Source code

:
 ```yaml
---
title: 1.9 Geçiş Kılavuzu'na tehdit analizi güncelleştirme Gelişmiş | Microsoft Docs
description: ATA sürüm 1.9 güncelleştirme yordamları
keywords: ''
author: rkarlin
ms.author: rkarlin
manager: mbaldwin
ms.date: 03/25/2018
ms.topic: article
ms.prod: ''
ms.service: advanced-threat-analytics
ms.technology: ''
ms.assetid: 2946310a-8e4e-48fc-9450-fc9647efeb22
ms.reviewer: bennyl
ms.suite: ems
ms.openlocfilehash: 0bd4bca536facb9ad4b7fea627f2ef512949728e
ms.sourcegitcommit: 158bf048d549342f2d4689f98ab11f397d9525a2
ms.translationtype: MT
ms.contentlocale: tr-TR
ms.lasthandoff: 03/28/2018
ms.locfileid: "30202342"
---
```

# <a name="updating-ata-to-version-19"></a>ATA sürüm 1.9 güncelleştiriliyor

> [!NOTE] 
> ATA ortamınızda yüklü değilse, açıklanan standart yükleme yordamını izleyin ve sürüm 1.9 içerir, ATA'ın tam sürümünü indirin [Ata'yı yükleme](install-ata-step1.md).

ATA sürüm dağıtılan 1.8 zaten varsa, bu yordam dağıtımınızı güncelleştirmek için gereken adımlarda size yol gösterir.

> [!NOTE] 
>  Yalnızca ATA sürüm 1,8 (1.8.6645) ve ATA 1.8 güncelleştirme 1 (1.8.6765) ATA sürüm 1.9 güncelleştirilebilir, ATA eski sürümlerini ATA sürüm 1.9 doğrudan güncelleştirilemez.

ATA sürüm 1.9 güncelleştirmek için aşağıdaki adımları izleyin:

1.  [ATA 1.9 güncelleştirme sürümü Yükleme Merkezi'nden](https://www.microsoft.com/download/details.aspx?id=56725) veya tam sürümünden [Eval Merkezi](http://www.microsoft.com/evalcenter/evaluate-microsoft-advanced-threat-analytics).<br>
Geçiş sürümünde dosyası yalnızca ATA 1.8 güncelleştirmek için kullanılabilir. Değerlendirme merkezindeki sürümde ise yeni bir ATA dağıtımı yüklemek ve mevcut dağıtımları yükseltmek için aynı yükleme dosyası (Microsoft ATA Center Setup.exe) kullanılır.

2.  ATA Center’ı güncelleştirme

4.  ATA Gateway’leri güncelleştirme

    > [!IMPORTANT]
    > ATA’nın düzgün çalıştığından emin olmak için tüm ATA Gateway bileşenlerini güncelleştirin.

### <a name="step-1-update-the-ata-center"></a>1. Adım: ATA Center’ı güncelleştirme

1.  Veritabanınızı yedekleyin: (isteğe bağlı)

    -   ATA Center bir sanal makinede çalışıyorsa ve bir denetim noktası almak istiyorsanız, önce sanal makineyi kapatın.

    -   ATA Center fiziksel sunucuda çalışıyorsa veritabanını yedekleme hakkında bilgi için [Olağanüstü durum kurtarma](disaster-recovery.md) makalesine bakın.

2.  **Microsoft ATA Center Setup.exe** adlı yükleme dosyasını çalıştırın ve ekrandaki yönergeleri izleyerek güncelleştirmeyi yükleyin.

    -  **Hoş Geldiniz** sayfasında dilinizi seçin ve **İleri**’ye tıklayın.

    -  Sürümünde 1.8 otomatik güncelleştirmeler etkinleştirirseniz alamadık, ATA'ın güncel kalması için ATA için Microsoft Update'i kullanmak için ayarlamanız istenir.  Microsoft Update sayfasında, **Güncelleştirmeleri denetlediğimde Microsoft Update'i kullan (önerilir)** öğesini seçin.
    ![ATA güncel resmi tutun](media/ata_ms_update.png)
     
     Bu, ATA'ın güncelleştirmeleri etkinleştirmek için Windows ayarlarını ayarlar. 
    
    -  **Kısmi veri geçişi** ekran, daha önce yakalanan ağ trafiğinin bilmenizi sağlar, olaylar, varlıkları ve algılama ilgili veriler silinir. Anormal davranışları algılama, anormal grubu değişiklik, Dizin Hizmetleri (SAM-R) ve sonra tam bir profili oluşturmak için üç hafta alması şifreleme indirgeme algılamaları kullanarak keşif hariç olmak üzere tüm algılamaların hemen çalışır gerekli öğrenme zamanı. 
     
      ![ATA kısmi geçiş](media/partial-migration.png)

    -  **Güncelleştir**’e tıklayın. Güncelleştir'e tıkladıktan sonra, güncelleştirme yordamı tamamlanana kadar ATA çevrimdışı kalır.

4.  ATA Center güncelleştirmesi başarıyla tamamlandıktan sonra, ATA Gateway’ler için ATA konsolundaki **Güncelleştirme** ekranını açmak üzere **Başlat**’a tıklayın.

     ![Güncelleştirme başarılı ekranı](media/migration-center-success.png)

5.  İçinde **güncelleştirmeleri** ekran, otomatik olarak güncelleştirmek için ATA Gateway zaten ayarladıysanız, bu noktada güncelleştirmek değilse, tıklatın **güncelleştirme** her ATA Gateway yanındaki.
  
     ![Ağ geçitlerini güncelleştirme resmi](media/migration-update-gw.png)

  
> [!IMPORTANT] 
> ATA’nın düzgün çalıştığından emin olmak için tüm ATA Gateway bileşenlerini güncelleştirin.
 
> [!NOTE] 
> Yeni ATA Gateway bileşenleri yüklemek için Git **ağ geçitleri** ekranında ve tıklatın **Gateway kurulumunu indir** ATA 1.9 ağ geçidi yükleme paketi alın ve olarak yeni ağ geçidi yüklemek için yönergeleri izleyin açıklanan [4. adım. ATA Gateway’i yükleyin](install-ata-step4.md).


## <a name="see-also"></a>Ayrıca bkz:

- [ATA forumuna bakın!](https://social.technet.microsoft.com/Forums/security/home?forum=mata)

Your goal: An exact transcription of the data above is required.

Answer area:
Source code

:
 ```yaml
---
title: 1.9 Geçiş Kılavuzu'na tehdit analizi güncelleştirme Gelişmiş | Microsoft Docs
description: ATA sürüm 1.9 güncelleştirme yordamları
keywords: ''
author: rkarlin
ms.author: rkarlin
manager: mbaldwin
ms.date: 03/25/2018
ms.topic: article
ms.prod: ''
ms.service: advanced-threat-analytics
ms.technology: ''
ms.assetid: 2946310a-8e4e-48fc-9450-fc9647efeb22
ms.reviewer: bennyl
ms.suite: ems
ms.openlocfilehash: 0bd4bca536facb9ad4b7fea627f2ef512949728e
ms.sourcegitcommit: 158bf048d549342f2d4689f98ab11f397d9525a2
ms.translationtype: MT
ms.contentlocale: tr-TR
ms.lasthandoff: 03/28/2018
ms.locfileid: "30202342"
---
```

# <a name="updating-ata-to-version-19"></a>ATA sürüm 1.9 güncelleştiriliyor

> [!NOTE] 
> ATA ortamınızda yüklü değilse, açıklanan standart yükleme yordamını izleyin ve sürüm 1.9 içerir, ATA'ın tam sürümünü indirin [Ata'yı yükleme](install-ata-step1.md).

ATA sürüm dağıtılan 1.8 zaten varsa, bu yordam dağıtımınızı güncelleştirmek için gereken adımlarda size yol gösterir.

> [!NOTE] 
>  Yalnızca ATA sürüm 1,8 (1.8.6645) ve ATA 1.8 güncelleştirme 1 (1.8.6765) ATA sürüm 1.9 güncelleştirilebilir, ATA eski sürümlerini ATA sürüm 1.9 doğrudan güncelleştirilemez.

ATA sürüm 1.9 güncelleştirmek için aşağıdaki adımları izleyin:

1.  [ATA 1.9 güncelleştirme sürümü Yükleme Merkezi'nden](https://www.microsoft.com/download/details.aspx?id=56725) veya tam sürümünden [Eval Merkezi](http://www.microsoft.com/evalcenter/evaluate-microsoft-advanced-threat-analytics).<br>
Geçiş sürümünde dosyası yalnızca ATA 1.8 güncelleştirmek için kullanılabilir. Değerlendirme merkezindeki sürümde ise yeni bir ATA dağıtımı yüklemek ve mevcut dağıtımları yükseltmek için aynı yükleme dosyası (Microsoft ATA Center Setup.exe) kullanılır.

2.  ATA Center’ı güncelleştirme

4.  ATA Gateway’leri güncelleştirme

    > [!IMPORTANT]
    > ATA’nın düzgün çalıştığından emin olmak için tüm ATA Gateway bileşenlerini güncelleştirin.

### <a name="step-1-update-the-ata-center"></a>1. Adım: ATA Center’ı güncelleştirme

1.  Veritabanınızı yedekleyin: (isteğe bağlı)

    -   ATA Center bir sanal makinede çalışıyorsa ve bir denetim noktası almak istiyorsanız, önce sanal makineyi kapatın.

    -   ATA Center fiziksel sunucuda çalışıyorsa veritabanını yedekleme hakkında bilgi için [Olağanüstü durum kurtarma](disaster-recovery.md) makalesine bakın.

2.  **Microsoft ATA Center Setup.exe** adlı yükleme dosyasını çalıştırın ve ekrandaki yönergeleri izleyerek güncelleştirmeyi yükleyin.

    -  **Hoş Geldiniz** sayfasında dilinizi seçin ve **İleri**’ye tıklayın.

    -  Sürümünde 1.8 otomatik güncelleştirmeler etkinleştirirseniz alamadık, ATA'ın güncel kalması için ATA için Microsoft Update'i kullanmak için ayarlamanız istenir.  Microsoft Update sayfasında, **Güncelleştirmeleri denetlediğimde Microsoft Update'i kullan (önerilir)** öğesini seçin.
    ![ATA güncel resmi tutun](media/ata_ms_update.png)
     
     Bu, ATA'ın güncelleştirmeleri etkinleştirmek için Windows ayarlarını ayarlar. 
    
    -  **Kısmi veri geçişi** ekran, daha önce yakalanan ağ trafiğinin bilmenizi sağlar, olaylar, varlıkları ve algılama ilgili veriler silinir. Anormal davranışları algılama, anormal grubu değişiklik, Dizin Hizmetleri (SAM-R) ve sonra tam bir profili oluşturmak için üç hafta alması şifreleme indirgeme algılamaları kullanarak keşif hariç olmak üzere tüm algılamaların hemen çalışır gerekli öğrenme zamanı. 
     
      ![ATA kısmi geçiş](media/partial-migration.png)

    -  **Güncelleştir**’e tıklayın. Güncelleştir'e tıkladıktan sonra, güncelleştirme yordamı tamamlanana kadar ATA çevrimdışı kalır.

4.  ATA Center güncelleştirmesi başarıyla tamamlandıktan sonra, ATA Gateway’ler için ATA konsolundaki **Güncelleştirme** ekranını açmak üzere **Başlat**’a tıklayın.

     ![Güncelleştirme başarılı ekranı](media/migration-center-success.png)

5.  İçinde **güncelleştirmeleri** ekran, otomatik olarak güncelleştirmek için ATA Gateway zaten ayarladıysanız, bu noktada güncelleştirmek değilse, tıklatın **güncelleştirme** her ATA Gateway yanındaki.
  
     ![Ağ geçitlerini güncelleştirme resmi](media/migration-update-gw.png)

  
> [!IMPORTANT] 
> ATA’nın düzgün çalıştığından emin olmak için tüm ATA Gateway bileşenlerini güncelleştirin.
 
> [!NOTE] 
> Yeni ATA Gateway bileşenleri yüklemek için Git **ağ geçitleri** ekranında ve tıklatın **Gateway kurulumunu indir** ATA 1.9 ağ geçidi yükleme paketi alın ve olarak yeni ağ geçidi yüklemek için yönergeleri izleyin açıklanan [4. adım. ATA Gateway’i yükleyin](install-ata-step4.md).


## <a name="see-also"></a>Ayrıca bkz:

- [ATA forumuna bakın!](https://social.technet.microsoft.com/Forums/security/home?forum=mata)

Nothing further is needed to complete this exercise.